How do you judge a great acting performance? One way is when beforehand you look at the performer and the part and say, “Impossible, doesn’t fit, can’t possibly work,” then it does. Flamingo Road, which premiered in the U.S today in 1949, features Joan Crawford as a carny performer and it doesn’t fit. But probably nobody would seem to fit. The main character evolves over years from carny chippie into upper crust lady, so either way a filmmaker would have to make a difficult choice—cast an ingenue who evolves into a sophisticated middle-aged woman, or cast a mature actress and hope she can play young. They chose the later option with Crawford, and it can’t possibly work. But this is Crawford we’re talking about—she could make most any role work, and does so here with a typically assured performance.
Flamingo Road is set in the American south and is about the social mores and political machinations of a small but wealthy town.
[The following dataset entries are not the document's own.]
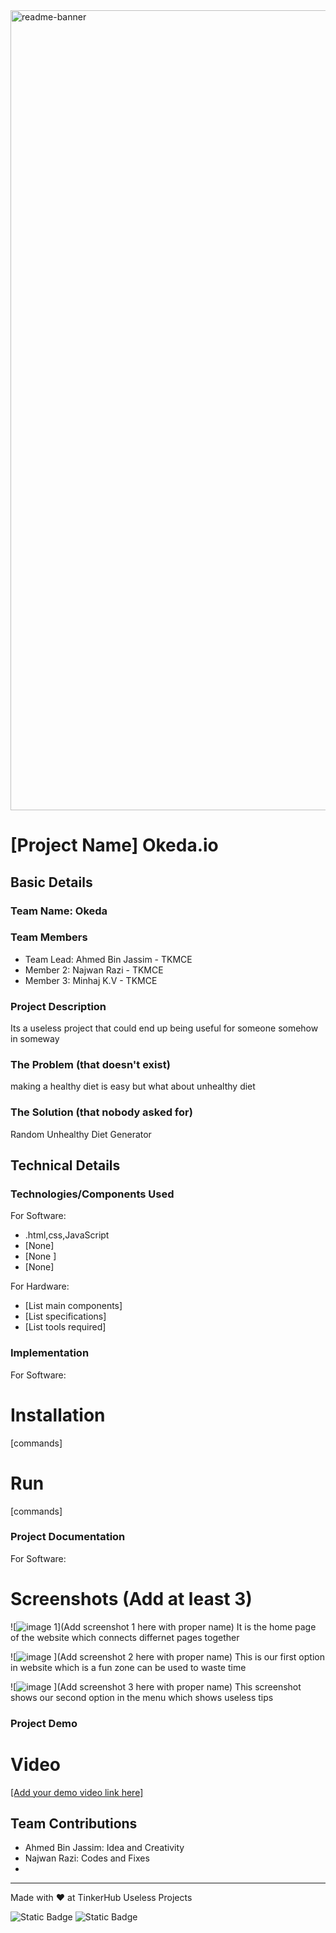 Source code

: <img width="1280" alt="readme-banner" src="https://github.com/user-attachments/assets/35332e92-44cb-425b-9dff-27bcf1023c6c">

# [Project Name] Okeda.io


## Basic Details
### Team Name: Okeda


### Team Members
- Team Lead: Ahmed Bin Jassim - TKMCE
- Member 2: Najwan Razi - TKMCE
- Member 3: Minhaj K.V - TKMCE

### Project Description
Its a useless project that could end up being useful for someone somehow in someway

### The Problem (that doesn't exist)
making a healthy diet is easy but what about unhealthy diet

### The Solution (that nobody asked for)
Random Unhealthy Diet Generator

## Technical Details
### Technologies/Components Used
For Software:
- .html,css,JavaScript
- [None]
- [None ]
- [None]

For Hardware:
- [List main components]
- [List specifications]
- [List tools required]

### Implementation
For Software:
# Installation
[commands]

# Run
[commands]

### Project Documentation
For Software:

# Screenshots (Add at least 3)
![![image](https://github.com/user-attachments/assets/1f71c249-b51c-4c6b-b390-a8114e7689a6)
1](Add screenshot 1 here with proper name)
It is the home page of the website which connects differnet pages together

![![image](https://github.com/user-attachments/assets/6857850d-0625-4eb1-9691-b0100426c69a)
](Add screenshot 2 here with proper name)
This is our first option in website which is a fun zone can be used to waste time

![![image](https://github.com/user-attachments/assets/715f90d4-e804-4118-9ae9-5c52d5276a57)
](Add screenshot 3 here with proper name)
This screenshot shows our second option in the menu which shows useless tips



### Project Demo
# Video
[[Add your demo video link here]](https://drive.google.com/file/d/1s9W8thdRFCzy7bVJbsPvKR7l2kZGw4Ur/view?usp=drive_link)



## Team Contributions
- Ahmed Bin Jassim: Idea and Creativity
- Najwan Razi: Codes and Fixes
- [Name 3]: Games

---
Made with ❤️ at TinkerHub Useless Projects 

![Static Badge](https://img.shields.io/badge/TinkerHub-24?color=%23000000&link=https%3A%2F%2Fwww.tinkerhub.org%2F)
![Static Badge](https://img.shields.io/badge/UselessProject--24-24?link=https%3A%2F%2Fwww.tinkerhub.org%2Fevents%2FQ2Q1TQKX6Q%2FUseless%2520Projects)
The title refers to the enclave where the rich and powerful live together in their mansions and manors. The carny version of Crawford falls for local deputy sherrif Zachary Scott, but he’s been tabbed by local kingpin Sydney Greenstreet to be his puppet in the state senate. As part of that plan Scott is to marry into wealth. Cavorting with a carny isn’t going to fly. Greenstreet decides to break them up, or hurt Crawford trying, and there’s nothing so underhanded or injurious that he won’t do it. Crawford, though, is tougher than anyone expects, and what she learns from her travails is, first: she’s going to make it to Flamingo Road no matter what it takes; and second: she will have her revenge. That’s all we’ll tell you about the plot.
Flamingo Road is another of those movies that’s often called a film noir, and while we don’t try to be gatekeepers of what is and isn’t noir—because we have no authority to do so—we also don’t avoid stating the obvious. Flamingo Road isn’t a film noir. Some entities, including respected ones, have a vested interest in casting the noir net as widely as possible. If you host noir festivals, for example, after a while you need to expand your defintion of noir to keep your slate fresh. If you write film noir books, you might want to demonstrate that you think outside the box by including Chinatown or Lat sau san taam or The Limey (all excellent movies, by the way).
At the opposite extreme, several prominent critics attest that film noir doesn’t exist at all. That’s like saying there’s no such thing as superhero movies because costumed heroes are just further iterations of superpowered characters such as Rambo. Superhero movies exist. So does film noir, though it resides within the wider genres of crime and drama. However, it’s too easy to call any movie with conflict and a few neon-splashed night sequences a noir. Film noir is as much thematic as it is iconographic. In every way that we can discern, Flamingo Road isn’t one. The definitive American Film Institute calls it a melodrama. We agree. It’s a melodrama in which a good actress, aged north of forty, overcomes difficult casting to knock her years-spanning role out of the park.